ISTANBUL, Sept. 29 (Xinhua) -- Turkey unveiled on Tuesday a new economic program for the next three years, fixing macro indicator targets as the national currency continued to weaken despite the central bank's efforts.
The New Economic Program (NEP) announced by Treasury and Finance Minister Berat Albayrak in Istanbul, the financial hub of the country, features targets for basic macro indicators such as inflation, employment, growth, and current account balance for the 2021-2023 period.
Albayrak said during the presentation that his country is enjoying a rapid rebound from the COVID-19 pandemic and will manage a positive GDP growth of 0.3 percent this year and an important rebound in 2021.
He indicated the economy could contract by 1.5 percent this year in the worst-case scenario while the International Monetary Fund (IMF) is forecasting up to 5 percent contraction.
"The Turkish economy has entered a rapid recovery process as of July," Albayrak said, stressing that the country distinguished itself positively from other developing countries.
According to the minister, the growth rate expectations stand at 5.8 percent in 2021 and 5 percent in 2022 and 2023.
Inflation, on the other hand, is expected to stand at 10.5 percent at the end of 2020, and 8 percent in 2021. Currently, consumer prices stand at 11.7 percent, according to official data.
The country also expects the budget deficit ratio to GDP to decline gradually throughout 2021-2023, the minister noted.
As regards to the unemployment rate, the program expects it to reach 13.8 percent this year and 12.9 percent next year. The jobless rate currently stands at 13.4 percent.
Meanwhile, the Turkish lira skidded to new record lows against the U.S. dollar on Tuesday trading in the morning at 7.85 Turkish liras, a more than 2 percent loss in a week.
Last week, the central bank lifted its benchmark interest rate by 2 percentage points in an unexpected move to boost the lira, which has lost over 22 percent of its value since the start of the year.
The bank announced Thursday that it would raise its one-week repo rate from 8.25 percent to 10.25 percent. The lira rose more than 1 percent against the dollar, though it later reversed those gains and continued to falter to new record lows.
Turkey's large current account deficit, an exodus of foreign capital, and mistrust of the lira among Turkish savers who are buying dollars have put heavy pressure on the currency in recent months.
Just like around the world, the pandemic brought the Turkish economy to a near standstill in the second quarter as the country in March shut schools and businesses, closed borders, and adopted weekend stay-home. The economy was mostly reopened in June.

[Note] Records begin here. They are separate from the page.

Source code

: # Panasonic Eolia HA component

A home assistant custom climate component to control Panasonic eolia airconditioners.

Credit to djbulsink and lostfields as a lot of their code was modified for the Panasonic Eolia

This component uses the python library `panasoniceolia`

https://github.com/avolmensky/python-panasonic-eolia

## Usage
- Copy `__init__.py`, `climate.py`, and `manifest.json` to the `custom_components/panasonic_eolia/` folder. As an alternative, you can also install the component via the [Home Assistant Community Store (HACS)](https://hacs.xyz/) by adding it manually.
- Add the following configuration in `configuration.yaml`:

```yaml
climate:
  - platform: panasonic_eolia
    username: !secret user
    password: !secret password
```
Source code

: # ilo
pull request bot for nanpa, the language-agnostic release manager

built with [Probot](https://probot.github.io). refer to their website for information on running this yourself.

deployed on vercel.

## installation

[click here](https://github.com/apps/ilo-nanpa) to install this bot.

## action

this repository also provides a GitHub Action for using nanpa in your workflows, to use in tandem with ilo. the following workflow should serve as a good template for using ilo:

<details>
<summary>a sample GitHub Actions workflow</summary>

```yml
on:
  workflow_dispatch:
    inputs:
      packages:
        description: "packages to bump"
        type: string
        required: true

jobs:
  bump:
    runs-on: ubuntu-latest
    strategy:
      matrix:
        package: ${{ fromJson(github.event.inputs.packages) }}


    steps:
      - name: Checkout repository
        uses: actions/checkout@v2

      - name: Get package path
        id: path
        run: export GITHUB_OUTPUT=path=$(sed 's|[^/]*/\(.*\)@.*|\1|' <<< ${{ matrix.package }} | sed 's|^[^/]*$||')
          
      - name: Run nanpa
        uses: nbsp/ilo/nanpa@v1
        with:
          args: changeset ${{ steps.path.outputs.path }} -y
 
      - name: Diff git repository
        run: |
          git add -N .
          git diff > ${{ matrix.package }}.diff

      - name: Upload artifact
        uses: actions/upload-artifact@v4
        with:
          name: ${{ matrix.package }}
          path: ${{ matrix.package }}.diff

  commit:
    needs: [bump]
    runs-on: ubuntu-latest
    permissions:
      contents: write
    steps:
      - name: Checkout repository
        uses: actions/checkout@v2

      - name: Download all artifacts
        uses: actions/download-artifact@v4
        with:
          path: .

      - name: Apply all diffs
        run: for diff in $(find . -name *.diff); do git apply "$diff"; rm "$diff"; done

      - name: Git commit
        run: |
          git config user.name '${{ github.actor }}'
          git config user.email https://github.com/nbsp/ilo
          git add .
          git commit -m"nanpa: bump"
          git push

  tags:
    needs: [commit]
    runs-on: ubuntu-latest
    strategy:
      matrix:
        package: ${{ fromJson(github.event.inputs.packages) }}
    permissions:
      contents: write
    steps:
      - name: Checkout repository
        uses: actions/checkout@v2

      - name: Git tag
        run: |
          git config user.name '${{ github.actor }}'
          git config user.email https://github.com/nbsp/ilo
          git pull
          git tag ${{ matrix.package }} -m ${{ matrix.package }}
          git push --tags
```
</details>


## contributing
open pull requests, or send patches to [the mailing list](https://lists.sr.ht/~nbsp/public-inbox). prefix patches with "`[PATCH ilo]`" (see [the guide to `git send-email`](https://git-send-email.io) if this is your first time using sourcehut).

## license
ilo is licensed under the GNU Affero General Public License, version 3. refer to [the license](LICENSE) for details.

Turkish economy shrank by 9.9 percent in the second quarter in the wake of the pandemic after growing 4.4 percent in the previous three months.
Albayrak also said all leading indicators showed that the worst had passed, and "the recovery in the economy is uninterruptedly gaining pace in the third quarter."

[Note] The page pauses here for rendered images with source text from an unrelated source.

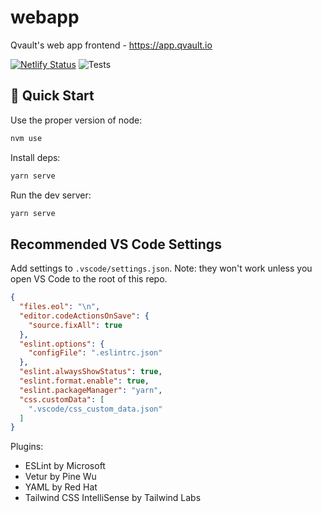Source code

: # webapp

Qvault's web app frontend - https://app.qvault.io

[![Netlify Status](https://api.netlify.com/api/v1/badges/1e61fa8a-eb49-4d5b-96e0-b1696a617e58/deploy-status)](https://app.netlify.com/sites/qvaultclassroom/deploys) ![Tests](https://github.com/qvault/webapp/workflows/Tests/badge.svg)

## 🚀 Quick Start

Use the proper version of node:

```bash
nvm use
```

Install deps:

```bash
yarn serve
```

Run the dev server:

```bash
yarn serve
```

## Recommended VS Code Settings

Add settings to `.vscode/settings.json`. Note: they won't work unless you open VS Code to the root of this repo.

```json
{
  "files.eol": "\n",
  "editor.codeActionsOnSave": {
    "source.fixAll": true
  },
  "eslint.options": {
    "configFile": ".eslintrc.json"
  },
  "eslint.alwaysShowStatus": true,
  "eslint.format.enable": true,
  "eslint.packageManager": "yarn",
  "css.customData": [
    ".vscode/css_custom_data.json"
  ]
}
```

Plugins:

* ESLint by Microsoft
* Vetur by Pine Wu
* YAML by Red Hat
* Tailwind CSS IntelliSense by Tailwind Labs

Enver Erkan, an economist at Istanbul-based Tera Securities, commented that the government's new program seemed to be based on "realistic foundations."
"Basing the forecasts on rational foundations, creating alternative scenarios for uncertainties, emphasis on structural transformation in the broader period are prominent details in terms of the NEP," he said in a note to investors.
This expert cautioned, however, on the depreciation of the Turkish currency, warning that it causes an increase in import costs, a contraction in demand and production, and also an increase in inflation and prices.